The irony of the situation is that an agreement with users sanctions the measurement results to such an extent that the evaluation reports sometimes no longer call attention to the problems by providing methodological reflections or indications of possible error. The indicators are then considered as reliable. The problems, however, are not only statistical, but also conceptual. For example, field delineations are uncertain and one can always dispute the choice of citation windows. The analyst makes choices which matter for the outcome of the evaluations. Whereas Hicks et al. (2015) argues in favor of consensus for certain basic principles in using bibliometric evaluations, we wish to note that a consensus can also lead to a compromise which hides the problems in the constructions. The indicators are constructs which offer a window on what is indicated. From the perspective of professional scientometrics, their main function is to indicate issues that require further investigation.

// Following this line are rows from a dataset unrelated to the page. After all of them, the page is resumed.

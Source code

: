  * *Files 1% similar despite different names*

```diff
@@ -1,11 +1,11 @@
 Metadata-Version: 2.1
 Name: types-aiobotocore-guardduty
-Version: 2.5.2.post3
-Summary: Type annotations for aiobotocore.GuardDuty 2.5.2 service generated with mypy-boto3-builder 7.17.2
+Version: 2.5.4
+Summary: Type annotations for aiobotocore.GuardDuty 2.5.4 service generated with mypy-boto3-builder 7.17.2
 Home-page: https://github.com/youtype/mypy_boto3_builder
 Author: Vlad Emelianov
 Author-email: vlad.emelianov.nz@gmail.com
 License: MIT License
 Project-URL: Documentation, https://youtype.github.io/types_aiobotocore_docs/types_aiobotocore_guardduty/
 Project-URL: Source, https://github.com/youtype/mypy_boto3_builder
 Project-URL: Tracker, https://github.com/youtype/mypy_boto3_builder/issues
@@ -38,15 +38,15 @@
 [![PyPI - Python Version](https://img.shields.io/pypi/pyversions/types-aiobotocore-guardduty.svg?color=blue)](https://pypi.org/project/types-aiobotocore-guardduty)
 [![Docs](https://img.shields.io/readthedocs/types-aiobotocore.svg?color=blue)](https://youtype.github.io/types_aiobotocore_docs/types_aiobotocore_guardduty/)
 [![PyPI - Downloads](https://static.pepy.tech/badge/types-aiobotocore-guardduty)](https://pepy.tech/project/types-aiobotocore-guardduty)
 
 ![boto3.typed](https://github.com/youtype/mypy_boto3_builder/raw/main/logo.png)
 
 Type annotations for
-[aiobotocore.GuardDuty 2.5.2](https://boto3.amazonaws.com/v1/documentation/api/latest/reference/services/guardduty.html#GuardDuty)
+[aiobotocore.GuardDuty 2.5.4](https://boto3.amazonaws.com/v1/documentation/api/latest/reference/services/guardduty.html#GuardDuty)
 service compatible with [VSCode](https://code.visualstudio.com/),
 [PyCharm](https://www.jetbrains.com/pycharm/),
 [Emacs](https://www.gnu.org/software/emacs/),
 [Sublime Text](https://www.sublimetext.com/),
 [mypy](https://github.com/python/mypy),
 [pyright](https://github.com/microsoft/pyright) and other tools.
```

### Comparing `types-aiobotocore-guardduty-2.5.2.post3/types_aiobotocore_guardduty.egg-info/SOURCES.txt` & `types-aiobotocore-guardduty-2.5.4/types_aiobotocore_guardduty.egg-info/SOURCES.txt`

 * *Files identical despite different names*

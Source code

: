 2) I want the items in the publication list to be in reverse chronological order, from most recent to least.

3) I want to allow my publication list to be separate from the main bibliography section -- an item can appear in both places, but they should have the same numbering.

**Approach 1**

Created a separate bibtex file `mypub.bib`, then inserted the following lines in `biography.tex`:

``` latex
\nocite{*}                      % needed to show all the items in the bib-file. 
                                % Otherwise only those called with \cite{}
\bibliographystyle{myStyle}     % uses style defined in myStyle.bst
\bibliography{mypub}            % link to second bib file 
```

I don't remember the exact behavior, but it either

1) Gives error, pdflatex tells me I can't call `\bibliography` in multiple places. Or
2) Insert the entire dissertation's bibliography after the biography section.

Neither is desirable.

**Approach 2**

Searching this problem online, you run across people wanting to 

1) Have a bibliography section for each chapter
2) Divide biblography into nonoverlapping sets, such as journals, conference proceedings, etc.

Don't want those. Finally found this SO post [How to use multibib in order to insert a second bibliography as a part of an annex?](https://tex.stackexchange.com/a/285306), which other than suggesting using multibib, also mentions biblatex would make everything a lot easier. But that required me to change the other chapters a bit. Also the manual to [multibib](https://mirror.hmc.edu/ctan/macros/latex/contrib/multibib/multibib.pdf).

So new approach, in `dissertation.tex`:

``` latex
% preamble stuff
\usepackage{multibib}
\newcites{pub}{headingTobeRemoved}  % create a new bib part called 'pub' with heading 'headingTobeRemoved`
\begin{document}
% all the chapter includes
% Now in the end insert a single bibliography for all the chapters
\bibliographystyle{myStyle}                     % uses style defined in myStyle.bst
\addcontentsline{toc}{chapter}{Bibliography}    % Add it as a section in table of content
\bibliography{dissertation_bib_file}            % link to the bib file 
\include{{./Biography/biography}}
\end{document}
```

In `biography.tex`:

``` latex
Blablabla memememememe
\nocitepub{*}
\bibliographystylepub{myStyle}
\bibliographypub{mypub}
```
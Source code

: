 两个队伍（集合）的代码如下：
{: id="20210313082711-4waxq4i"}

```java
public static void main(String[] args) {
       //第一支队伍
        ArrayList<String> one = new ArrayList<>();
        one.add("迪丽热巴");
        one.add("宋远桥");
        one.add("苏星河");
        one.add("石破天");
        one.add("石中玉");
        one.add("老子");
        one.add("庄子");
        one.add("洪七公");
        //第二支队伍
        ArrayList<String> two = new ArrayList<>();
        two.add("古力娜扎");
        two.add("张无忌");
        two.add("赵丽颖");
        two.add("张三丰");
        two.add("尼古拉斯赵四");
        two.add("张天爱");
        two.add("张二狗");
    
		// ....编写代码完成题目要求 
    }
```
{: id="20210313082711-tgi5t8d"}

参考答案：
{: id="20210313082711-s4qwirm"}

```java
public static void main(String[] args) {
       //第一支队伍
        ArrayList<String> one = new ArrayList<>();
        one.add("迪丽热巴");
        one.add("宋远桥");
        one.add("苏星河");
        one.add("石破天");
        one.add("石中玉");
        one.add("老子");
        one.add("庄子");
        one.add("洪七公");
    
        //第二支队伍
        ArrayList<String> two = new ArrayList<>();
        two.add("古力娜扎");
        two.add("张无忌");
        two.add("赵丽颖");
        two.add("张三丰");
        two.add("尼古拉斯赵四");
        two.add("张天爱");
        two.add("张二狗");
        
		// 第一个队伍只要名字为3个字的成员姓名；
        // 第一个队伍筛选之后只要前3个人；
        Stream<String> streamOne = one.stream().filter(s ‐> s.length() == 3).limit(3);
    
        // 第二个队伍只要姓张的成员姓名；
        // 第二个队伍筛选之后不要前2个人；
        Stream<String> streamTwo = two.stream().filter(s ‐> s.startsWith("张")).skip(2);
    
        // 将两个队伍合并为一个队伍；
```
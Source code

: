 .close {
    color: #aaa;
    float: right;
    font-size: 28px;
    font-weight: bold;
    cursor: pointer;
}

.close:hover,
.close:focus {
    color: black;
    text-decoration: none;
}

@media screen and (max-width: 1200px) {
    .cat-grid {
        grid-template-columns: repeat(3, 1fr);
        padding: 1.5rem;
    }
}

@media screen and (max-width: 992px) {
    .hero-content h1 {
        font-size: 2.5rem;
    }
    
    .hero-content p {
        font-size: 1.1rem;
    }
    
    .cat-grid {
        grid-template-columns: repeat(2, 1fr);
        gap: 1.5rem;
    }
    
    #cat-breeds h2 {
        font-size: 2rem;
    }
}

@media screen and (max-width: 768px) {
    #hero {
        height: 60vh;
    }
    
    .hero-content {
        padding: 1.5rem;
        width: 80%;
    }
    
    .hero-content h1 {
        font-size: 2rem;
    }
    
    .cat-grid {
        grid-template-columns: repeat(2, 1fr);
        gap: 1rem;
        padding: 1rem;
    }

The measurement informs us about the status of a paper in the distribution. For example, it may be part of the 10 % most frequently cited papers in a set. This formal result requires interpretation. Unlike the citizen bibliometrician, the professional bibliometrician has access and competence in a literature which can be used to carry an inference; for example, that the difference from a paper in the 89th percentile is significant. Without this discussion, the indicator is reified and possible choices are black-boxed. In our opinion, evaluation reports should provide openings for discussion among stakeholders by providing arguments and counter-arguments for the construction of a particular window among other possible ones (Stirling 2007). While bibliometric evaluations may be poor in registering past performance, they can thus serve to construct new perspectives.